Gunn speaks little; listens a lot - WLOX.com - The News for South Mississippi

Gunn speaks little; listens a lot

House Speaker Philip Gunn introduces his program at the town-hall meeting in Picayune, then he let the others do the talking. (Photo source: WLOX News) House Speaker Philip Gunn introduces his program at the town-hall meeting in Picayune, then he let the others do the talking. (Photo source: WLOX News)
PICAYUNE, MS (WLOX) -

Speaker of the House Philip Gunn did more listening than talking. Gunn ended his town hall tour in Picayune Thursday.

He calls the project "Mississippi Solutions - An Ideas Tour."

The Picayune stop was the last of a four-day, eight-city tour in Mississippi.

This is the third year of Gunn's idea tour, and each year, he says he strategically selects cities to widen the network of residents involved.

Gunn says it's important for government to reach out, because it's too difficult the other way around.

"Every year, we're positioning ourselves within an hour's drive of every citizen," Gunn said. "And I call that bringing the legislature to the people.

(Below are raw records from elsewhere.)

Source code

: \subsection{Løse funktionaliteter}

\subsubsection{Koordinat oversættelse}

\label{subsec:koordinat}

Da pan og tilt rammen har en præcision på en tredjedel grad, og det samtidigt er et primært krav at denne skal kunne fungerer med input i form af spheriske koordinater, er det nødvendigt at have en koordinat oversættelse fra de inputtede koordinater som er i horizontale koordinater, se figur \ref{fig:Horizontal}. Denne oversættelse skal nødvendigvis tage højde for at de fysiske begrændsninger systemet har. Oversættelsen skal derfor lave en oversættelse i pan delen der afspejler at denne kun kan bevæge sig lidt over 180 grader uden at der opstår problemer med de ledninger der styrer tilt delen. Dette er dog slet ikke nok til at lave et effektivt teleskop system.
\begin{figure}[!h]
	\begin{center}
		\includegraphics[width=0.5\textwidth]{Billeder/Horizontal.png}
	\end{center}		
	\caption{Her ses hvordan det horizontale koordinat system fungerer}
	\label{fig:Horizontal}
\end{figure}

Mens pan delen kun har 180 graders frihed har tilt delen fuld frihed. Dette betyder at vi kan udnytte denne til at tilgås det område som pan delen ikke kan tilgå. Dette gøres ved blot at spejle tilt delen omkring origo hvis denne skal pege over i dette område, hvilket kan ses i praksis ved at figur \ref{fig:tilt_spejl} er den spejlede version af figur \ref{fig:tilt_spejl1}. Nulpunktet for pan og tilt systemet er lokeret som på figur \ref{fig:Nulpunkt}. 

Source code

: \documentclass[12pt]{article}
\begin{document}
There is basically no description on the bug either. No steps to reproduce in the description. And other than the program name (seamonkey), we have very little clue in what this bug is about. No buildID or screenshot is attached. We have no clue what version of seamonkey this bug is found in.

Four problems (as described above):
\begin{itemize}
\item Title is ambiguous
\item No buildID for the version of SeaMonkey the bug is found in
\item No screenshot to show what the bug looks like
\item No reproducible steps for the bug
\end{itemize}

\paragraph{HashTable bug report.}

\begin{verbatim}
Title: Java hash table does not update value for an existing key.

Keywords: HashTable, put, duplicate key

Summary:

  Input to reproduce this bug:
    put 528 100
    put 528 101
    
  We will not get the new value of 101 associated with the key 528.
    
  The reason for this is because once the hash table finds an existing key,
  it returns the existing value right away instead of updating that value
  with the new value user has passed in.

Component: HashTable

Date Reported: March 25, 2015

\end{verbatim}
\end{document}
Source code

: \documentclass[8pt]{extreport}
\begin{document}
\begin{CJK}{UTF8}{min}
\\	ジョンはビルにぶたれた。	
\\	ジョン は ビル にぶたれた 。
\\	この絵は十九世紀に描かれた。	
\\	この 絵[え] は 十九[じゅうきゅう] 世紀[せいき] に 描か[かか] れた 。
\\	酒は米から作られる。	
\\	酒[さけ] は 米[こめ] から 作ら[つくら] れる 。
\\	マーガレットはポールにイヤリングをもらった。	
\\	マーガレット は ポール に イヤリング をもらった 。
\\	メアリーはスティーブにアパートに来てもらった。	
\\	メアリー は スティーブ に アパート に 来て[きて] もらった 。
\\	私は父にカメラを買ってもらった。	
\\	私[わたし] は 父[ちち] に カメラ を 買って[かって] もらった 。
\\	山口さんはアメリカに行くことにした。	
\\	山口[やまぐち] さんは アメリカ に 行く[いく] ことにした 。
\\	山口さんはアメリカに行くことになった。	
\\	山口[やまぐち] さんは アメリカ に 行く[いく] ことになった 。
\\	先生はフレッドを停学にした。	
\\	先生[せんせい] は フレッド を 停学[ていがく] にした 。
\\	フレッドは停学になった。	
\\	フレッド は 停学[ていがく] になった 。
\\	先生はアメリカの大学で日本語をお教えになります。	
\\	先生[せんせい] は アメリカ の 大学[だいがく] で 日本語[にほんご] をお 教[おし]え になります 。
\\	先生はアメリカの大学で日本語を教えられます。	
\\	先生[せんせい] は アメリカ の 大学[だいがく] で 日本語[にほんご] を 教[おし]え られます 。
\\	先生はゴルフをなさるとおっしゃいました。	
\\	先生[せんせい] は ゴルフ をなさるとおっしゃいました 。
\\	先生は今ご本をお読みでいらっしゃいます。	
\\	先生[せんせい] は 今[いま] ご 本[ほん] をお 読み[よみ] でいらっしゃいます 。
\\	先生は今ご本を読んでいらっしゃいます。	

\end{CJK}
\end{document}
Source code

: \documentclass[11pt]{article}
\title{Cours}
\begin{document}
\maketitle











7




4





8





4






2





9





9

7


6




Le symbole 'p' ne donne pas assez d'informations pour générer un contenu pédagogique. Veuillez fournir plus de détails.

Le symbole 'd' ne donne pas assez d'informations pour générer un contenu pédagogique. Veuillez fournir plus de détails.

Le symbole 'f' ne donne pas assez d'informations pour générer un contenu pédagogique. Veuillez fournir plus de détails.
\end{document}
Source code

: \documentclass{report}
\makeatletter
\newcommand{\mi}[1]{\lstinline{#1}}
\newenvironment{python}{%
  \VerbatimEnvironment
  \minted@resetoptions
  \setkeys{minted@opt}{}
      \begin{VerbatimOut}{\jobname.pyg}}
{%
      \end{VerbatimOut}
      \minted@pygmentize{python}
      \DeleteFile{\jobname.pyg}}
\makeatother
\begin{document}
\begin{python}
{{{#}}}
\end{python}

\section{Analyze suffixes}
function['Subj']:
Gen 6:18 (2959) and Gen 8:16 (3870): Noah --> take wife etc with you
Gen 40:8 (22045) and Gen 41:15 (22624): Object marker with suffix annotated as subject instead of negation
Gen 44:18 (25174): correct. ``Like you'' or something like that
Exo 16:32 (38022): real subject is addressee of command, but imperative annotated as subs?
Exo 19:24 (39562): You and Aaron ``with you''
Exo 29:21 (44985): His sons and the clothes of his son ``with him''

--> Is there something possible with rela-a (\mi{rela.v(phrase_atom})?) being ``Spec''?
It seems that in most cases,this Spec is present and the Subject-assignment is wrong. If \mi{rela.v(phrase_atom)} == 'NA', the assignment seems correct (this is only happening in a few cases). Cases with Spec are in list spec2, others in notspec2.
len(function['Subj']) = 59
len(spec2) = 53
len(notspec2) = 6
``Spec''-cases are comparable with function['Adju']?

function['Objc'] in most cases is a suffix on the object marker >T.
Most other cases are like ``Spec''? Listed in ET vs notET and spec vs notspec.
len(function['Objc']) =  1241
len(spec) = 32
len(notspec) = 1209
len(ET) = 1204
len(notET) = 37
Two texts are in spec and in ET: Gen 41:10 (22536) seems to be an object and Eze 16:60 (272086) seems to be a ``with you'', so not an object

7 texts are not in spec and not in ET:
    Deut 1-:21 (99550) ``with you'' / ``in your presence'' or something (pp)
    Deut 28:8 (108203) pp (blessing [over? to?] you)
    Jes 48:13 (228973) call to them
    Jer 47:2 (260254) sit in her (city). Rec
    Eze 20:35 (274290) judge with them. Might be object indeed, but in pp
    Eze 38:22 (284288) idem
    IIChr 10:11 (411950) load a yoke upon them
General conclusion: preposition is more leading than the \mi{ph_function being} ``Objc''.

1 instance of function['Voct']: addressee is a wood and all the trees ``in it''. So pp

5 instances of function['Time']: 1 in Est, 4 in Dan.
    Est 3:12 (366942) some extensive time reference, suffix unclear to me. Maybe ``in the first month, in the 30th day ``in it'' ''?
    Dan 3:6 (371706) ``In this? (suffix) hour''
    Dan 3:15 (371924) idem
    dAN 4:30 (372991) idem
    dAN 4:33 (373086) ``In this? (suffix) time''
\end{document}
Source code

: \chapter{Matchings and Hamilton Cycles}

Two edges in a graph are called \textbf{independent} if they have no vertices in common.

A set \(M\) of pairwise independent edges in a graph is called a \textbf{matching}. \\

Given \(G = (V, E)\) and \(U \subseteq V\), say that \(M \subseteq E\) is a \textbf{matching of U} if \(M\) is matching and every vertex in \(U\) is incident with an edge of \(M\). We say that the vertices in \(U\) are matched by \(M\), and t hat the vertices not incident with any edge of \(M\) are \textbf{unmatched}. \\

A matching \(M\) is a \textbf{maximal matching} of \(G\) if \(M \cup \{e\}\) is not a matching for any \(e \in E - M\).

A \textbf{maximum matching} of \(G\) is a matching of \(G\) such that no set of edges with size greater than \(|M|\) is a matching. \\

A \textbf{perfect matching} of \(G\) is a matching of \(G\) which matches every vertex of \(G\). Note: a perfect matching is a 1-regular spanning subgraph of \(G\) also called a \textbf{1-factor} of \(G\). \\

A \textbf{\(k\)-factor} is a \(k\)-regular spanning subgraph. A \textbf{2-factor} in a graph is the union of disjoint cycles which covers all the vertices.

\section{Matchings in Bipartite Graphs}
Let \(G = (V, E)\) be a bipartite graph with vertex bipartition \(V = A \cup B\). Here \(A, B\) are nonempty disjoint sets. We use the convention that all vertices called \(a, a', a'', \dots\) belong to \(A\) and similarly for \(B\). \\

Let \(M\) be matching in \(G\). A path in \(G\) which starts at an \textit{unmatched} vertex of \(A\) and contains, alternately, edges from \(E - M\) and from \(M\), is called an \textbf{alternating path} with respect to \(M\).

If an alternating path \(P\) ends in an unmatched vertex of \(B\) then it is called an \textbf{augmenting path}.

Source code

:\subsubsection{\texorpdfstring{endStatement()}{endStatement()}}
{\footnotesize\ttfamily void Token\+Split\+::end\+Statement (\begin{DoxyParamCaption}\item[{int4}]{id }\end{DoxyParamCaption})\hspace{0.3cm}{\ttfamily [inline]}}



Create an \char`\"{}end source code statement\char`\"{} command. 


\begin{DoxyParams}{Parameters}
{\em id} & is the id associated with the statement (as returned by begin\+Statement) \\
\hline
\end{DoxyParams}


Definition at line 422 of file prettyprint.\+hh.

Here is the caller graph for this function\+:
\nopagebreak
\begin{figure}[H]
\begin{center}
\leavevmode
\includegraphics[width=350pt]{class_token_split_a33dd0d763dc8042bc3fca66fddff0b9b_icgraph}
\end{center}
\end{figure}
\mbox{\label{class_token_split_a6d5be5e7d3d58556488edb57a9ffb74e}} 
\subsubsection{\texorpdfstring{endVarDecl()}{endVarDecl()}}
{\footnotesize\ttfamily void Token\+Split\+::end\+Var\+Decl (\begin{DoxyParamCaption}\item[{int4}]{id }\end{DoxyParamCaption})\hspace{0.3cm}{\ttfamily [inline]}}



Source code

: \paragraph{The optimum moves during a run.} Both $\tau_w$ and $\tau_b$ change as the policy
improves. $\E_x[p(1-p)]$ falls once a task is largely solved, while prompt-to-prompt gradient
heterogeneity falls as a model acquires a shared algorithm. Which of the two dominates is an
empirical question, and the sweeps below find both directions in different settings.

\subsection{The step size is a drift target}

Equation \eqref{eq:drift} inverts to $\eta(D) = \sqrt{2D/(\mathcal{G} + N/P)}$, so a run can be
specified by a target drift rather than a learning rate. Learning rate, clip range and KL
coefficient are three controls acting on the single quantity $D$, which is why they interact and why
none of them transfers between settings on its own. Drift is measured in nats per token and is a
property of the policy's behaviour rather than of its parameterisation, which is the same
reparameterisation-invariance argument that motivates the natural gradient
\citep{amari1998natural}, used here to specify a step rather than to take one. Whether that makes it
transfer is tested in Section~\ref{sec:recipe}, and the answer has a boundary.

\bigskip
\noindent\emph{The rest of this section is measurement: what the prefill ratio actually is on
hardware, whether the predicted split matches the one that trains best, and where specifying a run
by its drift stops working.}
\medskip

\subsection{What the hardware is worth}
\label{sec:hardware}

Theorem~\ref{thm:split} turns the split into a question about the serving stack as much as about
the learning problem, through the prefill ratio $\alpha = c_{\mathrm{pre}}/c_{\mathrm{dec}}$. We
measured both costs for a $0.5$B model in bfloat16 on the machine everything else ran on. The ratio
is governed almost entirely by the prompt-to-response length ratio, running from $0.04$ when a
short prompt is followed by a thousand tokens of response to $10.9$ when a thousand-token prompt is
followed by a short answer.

We want to get out; we want to hear what's on your mind; what your thoughts are; what your concerns are and hear any ideas you may have for improving our state."

Gunn said that the process has worked. Last year's tour yielded two ideas that were eventually signed into law: a law that reactivates the Mississippi Historic Preservation Tax Incentives Program; and a law that provides a tax credit on vehicle tags for law enforcement officers and firefighters injured in the line of duty.

More than 50 people gathered at Picayune City Hall to speak out and hear others. Along with Gunn, the team of listeners included city officials and state legislators. And the suggestion box got stuffed.

Sue Suter of the United Way of South Mississippi, urged continued support of early childhood education.

"I just hope that continues, that focus on early childhood as an indicator, when a child's brain is 90 percent developed by the age of 5, it's too late by the time they get to third grade," she said.

Other suggestions included animal cruelty law reform; support to add more internet access in public libraries; and campaigns championed by the state department of education aimed to improve family values and parenting skills.

Among the more impassioned pleas came from Jeremiah Boddy, a 20-year-old college student from Jackson.

His concern? Election reform for a divided political state.

"I believe that I as a Republican should determine who I want to be the nominee," he said. "I don't believe that people from other parties should be able to come in and disenfranchise my vote for which millions of men have died to give me the right for it in the first place."